** ABOUT THIS TASK **
Return the full listing unchanged, excluding any images it contains.

Start of SUPPLIED DATA

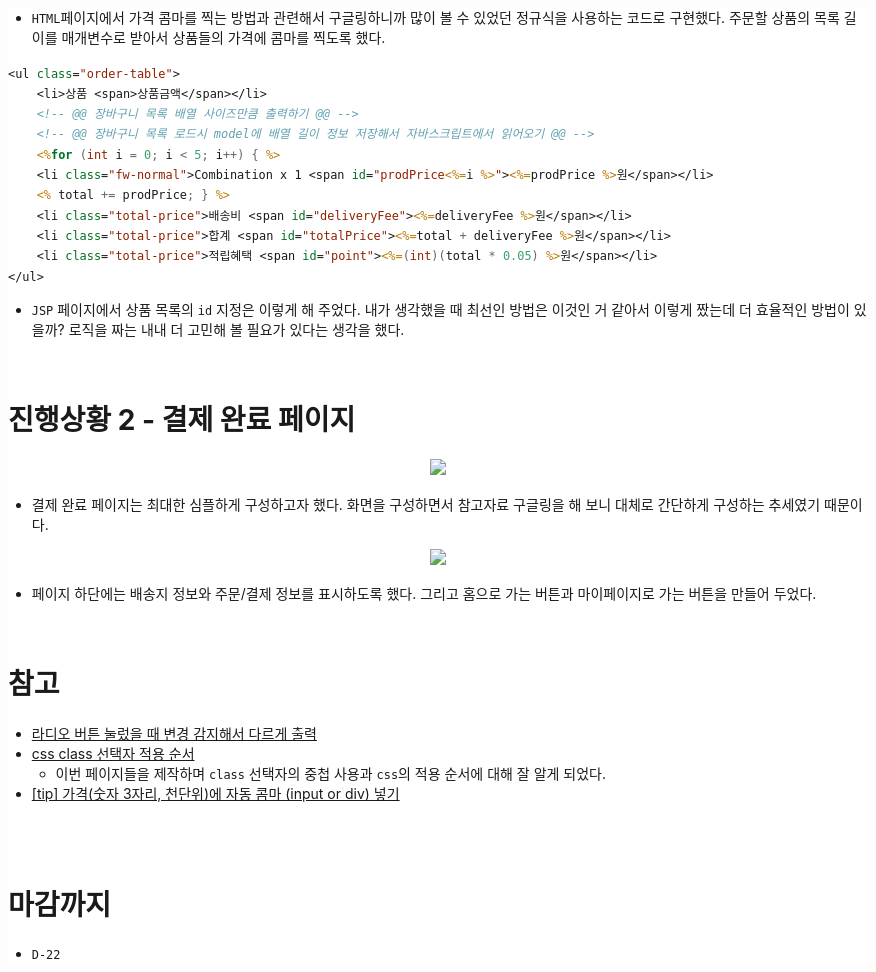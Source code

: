 * `HTML`페이지에서 가격 콤마를 찍는 방법과 관련해서 구글링하니까 많이 볼 수 있었던 정규식을 사용하는 코드로 구현했다. 주문할 상품의 목록 길이를 매개변수로 받아서 상품들의 가격에 콤마를 찍도록 했다.

```jsp
<ul class="order-table">
    <li>상품 <span>상품금액</span></li>
    <!-- @@ 장바구니 목록 배열 사이즈만큼 출력하기 @@ -->
    <!-- @@ 장바구니 목록 로드시 model에 배열 길이 정보 저장해서 자바스크립트에서 읽어오기 @@ -->
    <%for (int i = 0; i < 5; i++) { %>
    <li class="fw-normal">Combination x 1 <span id="prodPrice<%=i %>"><%=prodPrice %>원</span></li>
    <% total += prodPrice; } %>
    <li class="total-price">배송비 <span id="deliveryFee"><%=deliveryFee %>원</span></li>
    <li class="total-price">합계 <span id="totalPrice"><%=total + deliveryFee %>원</span></li>
    <li class="total-price">적립혜택 <span id="point"><%=(int)(total * 0.05) %>원</span></li>
</ul>
```

* `JSP` 페이지에서 상품 목록의 `id` 지정은 이렇게 해 주었다. 내가 생각했을 때 최선인 방법은 이것인 거 같아서 이렇게 짰는데 더 효율적인 방법이 있을까? 로직을 짜는 내내 더 고민해 볼 필요가 있다는 생각을 했다.<br><br>

# 진행상황 2 - 결제 완료 페이지

<p align="center"><img src="https://miro7923.github.io/assets/images/orderCompletePage.png" width="800"></p>

* 결제 완료 페이지는 최대한 심플하게 구성하고자 했다. 화면을 구성하면서 참고자료 구글링을 해 보니 대체로 간단하게 구성하는 추세였기 때문이다.

<p align="center"><img src="https://miro7923.github.io/assets/images/orderCompletePage2.png" width="800"></p>

* 페이지 하단에는 배송지 정보와 주문/결제 정보를 표시하도록 했다. 그리고 홈으로 가는 버튼과 마이페이지로 가는 버튼을 만들어 두었다.<br><br>

# 참고

* [라디오 버튼 눌렀을 때 변경 감지해서 다르게 출력](https://loomio.tistory.com/28#a-2)
* [css class 선택자 적용 순서](https://m.blog.naver.com/ath87/220364319713)
    * 이번 페이지들을 제작하며 `class` 선택자의 중첩 사용과 `css`의 적용 순서에 대해 잘 알게 되었다.
* [[tip] 가격(숫자 3자리, 천단위)에 자동 콤마 (input or div) 넣기](https://imivory.tistory.com/m/entry/tip-%EA%B0%80%EA%B2%A9%EC%88%AB%EC%9E%90-3%EC%9E%90%EB%A6%AC-%EC%B2%9C%EB%8B%A8%EC%9C%84%EC%97%90-%EC%9E%90%EB%8F%99-%EC%BD%A4%EB%A7%88-input-or-div-%EB%84%A3%EA%B8%B0)<br><br><br>

# 마감까지
* `D-22`
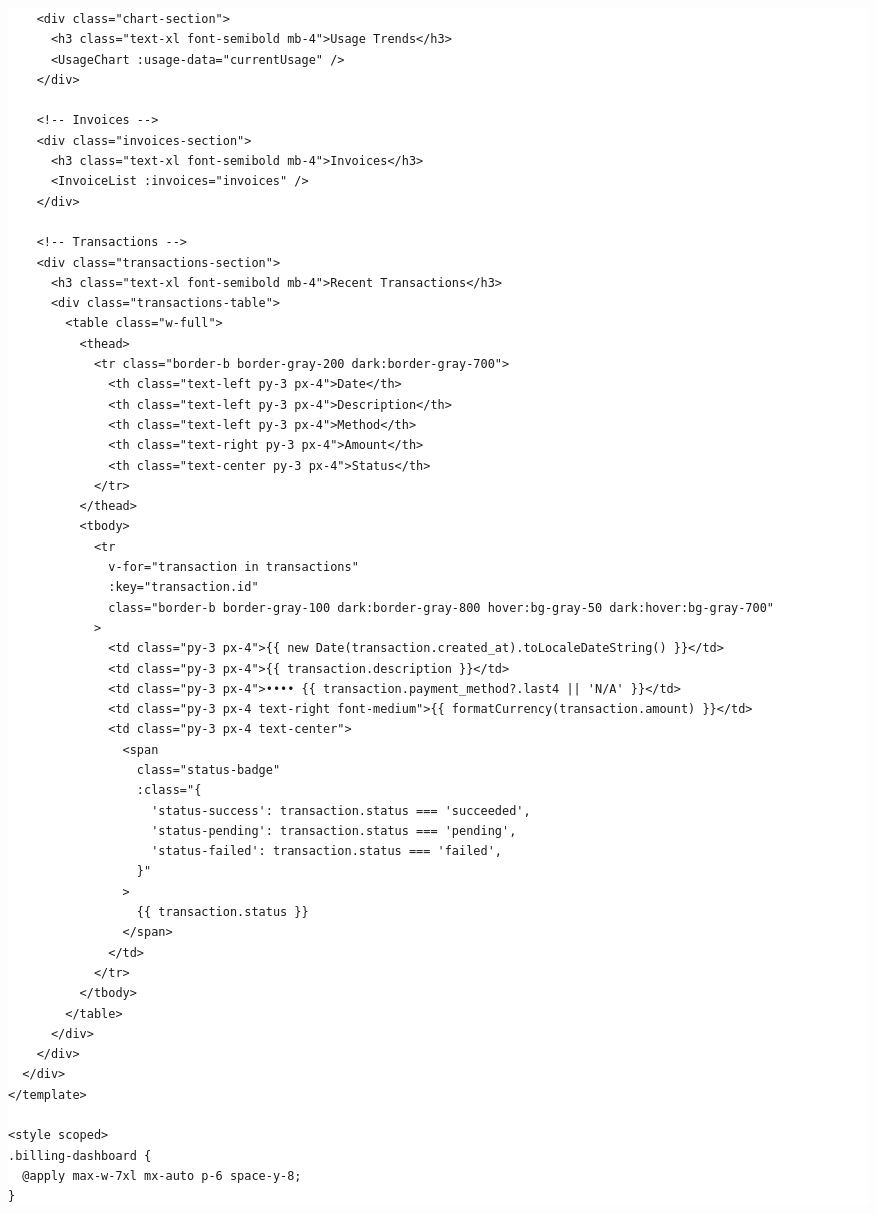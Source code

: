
 ```vue
    <div class="chart-section">
      <h3 class="text-xl font-semibold mb-4">Usage Trends</h3>
      <UsageChart :usage-data="currentUsage" />
    </div>

    <!-- Invoices -->
    <div class="invoices-section">
      <h3 class="text-xl font-semibold mb-4">Invoices</h3>
      <InvoiceList :invoices="invoices" />
    </div>

    <!-- Transactions -->
    <div class="transactions-section">
      <h3 class="text-xl font-semibold mb-4">Recent Transactions</h3>
      <div class="transactions-table">
        <table class="w-full">
          <thead>
            <tr class="border-b border-gray-200 dark:border-gray-700">
              <th class="text-left py-3 px-4">Date</th>
              <th class="text-left py-3 px-4">Description</th>
              <th class="text-left py-3 px-4">Method</th>
              <th class="text-right py-3 px-4">Amount</th>
              <th class="text-center py-3 px-4">Status</th>
            </tr>
          </thead>
          <tbody>
            <tr
              v-for="transaction in transactions"
              :key="transaction.id"
              class="border-b border-gray-100 dark:border-gray-800 hover:bg-gray-50 dark:hover:bg-gray-700"
            >
              <td class="py-3 px-4">{{ new Date(transaction.created_at).toLocaleDateString() }}</td>
              <td class="py-3 px-4">{{ transaction.description }}</td>
              <td class="py-3 px-4">•••• {{ transaction.payment_method?.last4 || 'N/A' }}</td>
              <td class="py-3 px-4 text-right font-medium">{{ formatCurrency(transaction.amount) }}</td>
              <td class="py-3 px-4 text-center">
                <span
                  class="status-badge"
                  :class="{
                    'status-success': transaction.status === 'succeeded',
                    'status-pending': transaction.status === 'pending',
                    'status-failed': transaction.status === 'failed',
                  }"
                >
                  {{ transaction.status }}
                </span>
              </td>
            </tr>
          </tbody>
        </table>
      </div>
    </div>
  </div>
</template>

<style scoped>
.billing-dashboard {
  @apply max-w-7xl mx-auto p-6 space-y-8;
}

```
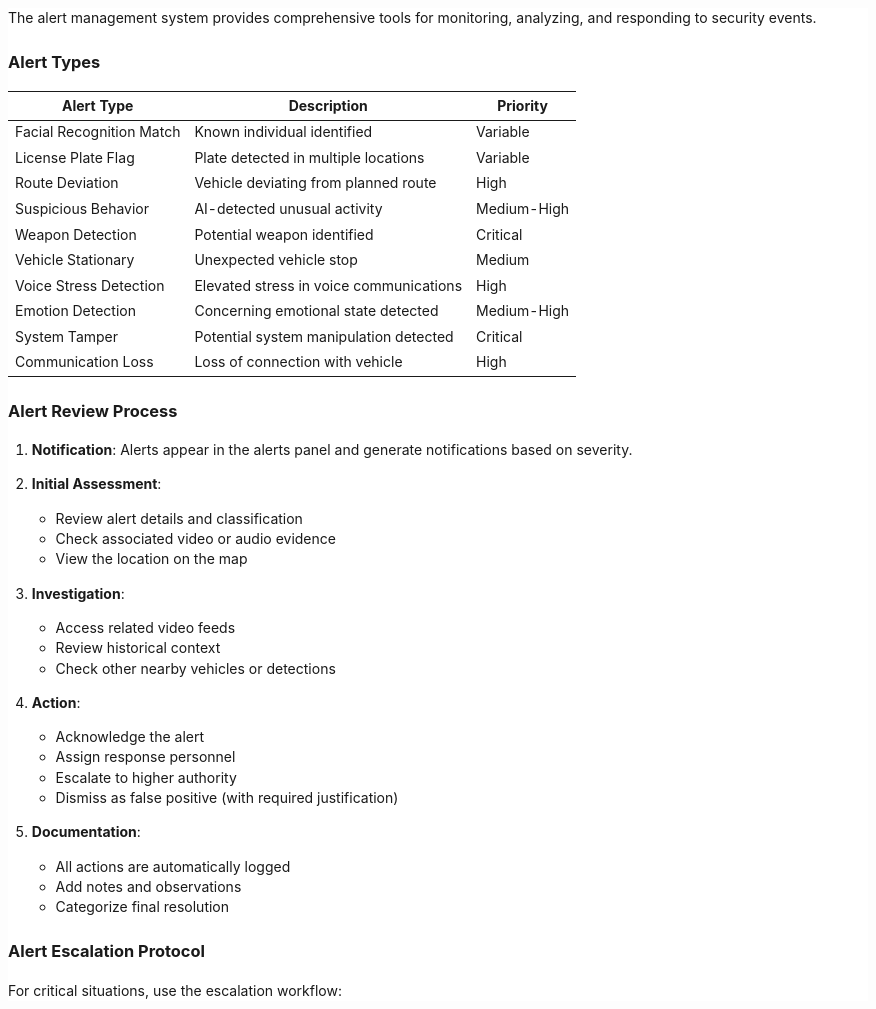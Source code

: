 The alert management system provides comprehensive tools for monitoring, analyzing, and responding to security events.

### Alert Types

| Alert Type | Description | Priority |
|------------|-------------|----------|
| Facial Recognition Match | Known individual identified | Variable |
| License Plate Flag | Plate detected in multiple locations | Variable |
| Route Deviation | Vehicle deviating from planned route | High |
| Suspicious Behavior | AI-detected unusual activity | Medium-High |
| Weapon Detection | Potential weapon identified | Critical |
| Vehicle Stationary | Unexpected vehicle stop | Medium |
| Voice Stress Detection | Elevated stress in voice communications | High |
| Emotion Detection | Concerning emotional state detected | Medium-High |
| System Tamper | Potential system manipulation detected | Critical |
| Communication Loss | Loss of connection with vehicle | High |

### Alert Review Process

1. **Notification**: Alerts appear in the alerts panel and generate notifications based on severity.

2. **Initial Assessment**:
   - Review alert details and classification
   - Check associated video or audio evidence
   - View the location on the map

3. **Investigation**:
   - Access related video feeds
   - Review historical context
   - Check other nearby vehicles or detections

4. **Action**:
   - Acknowledge the alert
   - Assign response personnel
   - Escalate to higher authority
   - Dismiss as false positive (with required justification)

5. **Documentation**:
   - All actions are automatically logged
   - Add notes and observations
   - Categorize final resolution

### Alert Escalation Protocol

For critical situations, use the escalation workflow:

End of SUPPLIED DATA

** TASK OUTPUT **
Source code

: * `HTML`페이지에서 가격 콤마를 찍는 방법과 관련해서 구글링하니까 많이 볼 수 있었던 정규식을 사용하는 코드로 구현했다. 주문할 상품의 목록 길이를 매개변수로 받아서 상품들의 가격에 콤마를 찍도록 했다.

```jsp
<ul class="order-table">
    <li>상품 <span>상품금액</span></li>
    <!-- @@ 장바구니 목록 배열 사이즈만큼 출력하기 @@ -->
    <!-- @@ 장바구니 목록 로드시 model에 배열 길이 정보 저장해서 자바스크립트에서 읽어오기 @@ -->
    <%for (int i = 0; i < 5; i++) { %>
    <li class="fw-normal">Combination x 1 <span id="prodPrice<%=i %>"><%=prodPrice %>원</span></li>
    <% total += prodPrice; } %>
    <li class="total-price">배송비 <span id="deliveryFee"><%=deliveryFee %>원</span></li>
    <li class="total-price">합계 <span id="totalPrice"><%=total + deliveryFee %>원</span></li>
    <li class="total-price">적립혜택 <span id="point"><%=(int)(total * 0.05) %>원</span></li>
</ul>
```

* `JSP` 페이지에서 상품 목록의 `id` 지정은 이렇게 해 주었다. 내가 생각했을 때 최선인 방법은 이것인 거 같아서 이렇게 짰는데 더 효율적인 방법이 있을까? 로직을 짜는 내내 더 고민해 볼 필요가 있다는 생각을 했다.<br><br>

# 진행상황 2 - 결제 완료 페이지

<p align="center"><img src="https://miro7923.github.io/assets/images/orderCompletePage.png" width="800"></p>

* 결제 완료 페이지는 최대한 심플하게 구성하고자 했다. 화면을 구성하면서 참고자료 구글링을 해 보니 대체로 간단하게 구성하는 추세였기 때문이다.

<p align="center"><img src="https://miro7923.github.io/assets/images/orderCompletePage2.png" width="800"></p>

* 페이지 하단에는 배송지 정보와 주문/결제 정보를 표시하도록 했다. 그리고 홈으로 가는 버튼과 마이페이지로 가는 버튼을 만들어 두었다.<br><br>

# 참고

* [라디오 버튼 눌렀을 때 변경 감지해서 다르게 출력](https://loomio.tistory.com/28#a-2)
* [css class 선택자 적용 순서](https://m.blog.naver.com/ath87/220364319713)
    * 이번 페이지들을 제작하며 `class` 선택자의 중첩 사용과 `css`의 적용 순서에 대해 잘 알게 되었다.
* [[tip] 가격(숫자 3자리, 천단위)에 자동 콤마 (input or div) 넣기](https://imivory.tistory.com/m/entry/tip-%EA%B0%80%EA%B2%A9%EC%88%AB%EC%9E%90-3%EC%9E%90%EB%A6%AC-%EC%B2%9C%EB%8B%A8%EC%9C%84%EC%97%90-%EC%9E%90%EB%8F%99-%EC%BD%A4%EB%A7%88-input-or-div-%EB%84%A3%EA%B8%B0)<br><br><br>

# 마감까지
* `D-22`
Source code

:
 ```vue
    <div class="chart-section">
      <h3 class="text-xl font-semibold mb-4">Usage Trends</h3>
      <UsageChart :usage-data="currentUsage" />
    </div>

    <!-- Invoices -->
    <div class="invoices-section">
      <h3 class="text-xl font-semibold mb-4">Invoices</h3>
      <InvoiceList :invoices="invoices" />
    </div>

    <!-- Transactions -->
    <div class="transactions-section">
      <h3 class="text-xl font-semibold mb-4">Recent Transactions</h3>
      <div class="transactions-table">
        <table class="w-full">
          <thead>
            <tr class="border-b border-gray-200 dark:border-gray-700">
              <th class="text-left py-3 px-4">Date</th>
              <th class="text-left py-3 px-4">Description</th>
              <th class="text-left py-3 px-4">Method</th>
              <th class="text-right py-3 px-4">Amount</th>
              <th class="text-center py-3 px-4">Status</th>
            </tr>
          </thead>
          <tbody>
            <tr
              v-for="transaction in transactions"
              :key="transaction.id"
              class="border-b border-gray-100 dark:border-gray-800 hover:bg-gray-50 dark:hover:bg-gray-700"
            >
              <td class="py-3 px-4">{{ new Date(transaction.created_at).toLocaleDateString() }}</td>
              <td class="py-3 px-4">{{ transaction.description }}</td>
              <td class="py-3 px-4">•••• {{ transaction.payment_method?.last4 || 'N/A' }}</td>
              <td class="py-3 px-4 text-right font-medium">{{ formatCurrency(transaction.amount) }}</td>
              <td class="py-3 px-4 text-center">
                <span
                  class="status-badge"
                  :class="{
                    'status-success': transaction.status === 'succeeded',
                    'status-pending': transaction.status === 'pending',
                    'status-failed': transaction.status === 'failed',
                  }"
                >
                  {{ transaction.status }}
                </span>
              </td>
            </tr>
          </tbody>
        </table>
      </div>
    </div>
  </div>
</template>

<style scoped>
.billing-dashboard {
  @apply max-w-7xl mx-auto p-6 space-y-8;
}

```
Source code

: The alert management system provides comprehensive tools for monitoring, analyzing, and responding to security events.

### Alert Types

| Alert Type | Description | Priority |
|------------|-------------|----------|
| Facial Recognition Match | Known individual identified | Variable |
| License Plate Flag | Plate detected in multiple locations | Variable |
| Route Deviation | Vehicle deviating from planned route | High |
| Suspicious Behavior | AI-detected unusual activity | Medium-High |
| Weapon Detection | Potential weapon identified | Critical |
| Vehicle Stationary | Unexpected vehicle stop | Medium |
| Voice Stress Detection | Elevated stress in voice communications | High |
| Emotion Detection | Concerning emotional state detected | Medium-High |
| System Tamper | Potential system manipulation detected | Critical |
| Communication Loss | Loss of connection with vehicle | High |

### Alert Review Process

1. **Notification**: Alerts appear in the alerts panel and generate notifications based on severity.

2. **Initial Assessment**:
   - Review alert details and classification
   - Check associated video or audio evidence
   - View the location on the map

3. **Investigation**:
   - Access related video feeds
   - Review historical context
   - Check other nearby vehicles or detections

4. **Action**:
   - Acknowledge the alert
   - Assign response personnel
   - Escalate to higher authority
   - Dismiss as false positive (with required justification)

5. **Documentation**:
   - All actions are automatically logged
   - Add notes and observations
   - Categorize final resolution

### Alert Escalation Protocol

For critical situations, use the escalation workflow:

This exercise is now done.